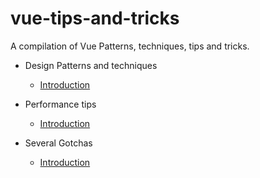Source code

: # vue-tips-and-tricks

A compilation of Vue Patterns, techniques, tips and tricks.

- Design Patterns and techniques

  - [Introduction](https://github.com/mbj36/vue-tips-and-tricks/blob/master/patterns/README.md)

- Performance tips

  - [Introduction](https://github.com/mbj36/vue-tips-and-tricks/blob/master/perf-tips/README.md)

- Several Gotchas

  - [Introduction](https://github.com/mbj36/vue-tips-and-tricks/blob/master/gotchas/README.md)

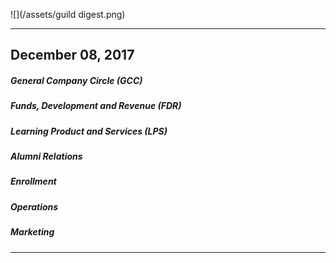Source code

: ![](/assets/guild digest.png)

---

## December 08, 2017

##### General Company Circle \(GCC\)

##### Funds, Development and Revenue \(FDR\)

##### Learning Product and Services \(LPS\)

##### Alumni Relations

##### Enrollment

##### Operations

##### Marketing

---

*TRY IT*:
The lines you need are those holding the word "tips"; copy each of them from the material above.

*RESPONSE AREA*:
: # vue-tips-and-tricks
A compilation of Vue Patterns, techniques, tips and tricks.
  - [Introduction](https://github.com/mbj36/vue-tips-and-tricks/blob/master/patterns/README.md)
- Performance tips
  - [Introduction](https://github.com/mbj36/vue-tips-and-tricks/blob/master/perf-tips/README.md)
  - [Introduction](https://github.com/mbj36/vue-tips-and-tricks/blob/master/gotchas/README.md)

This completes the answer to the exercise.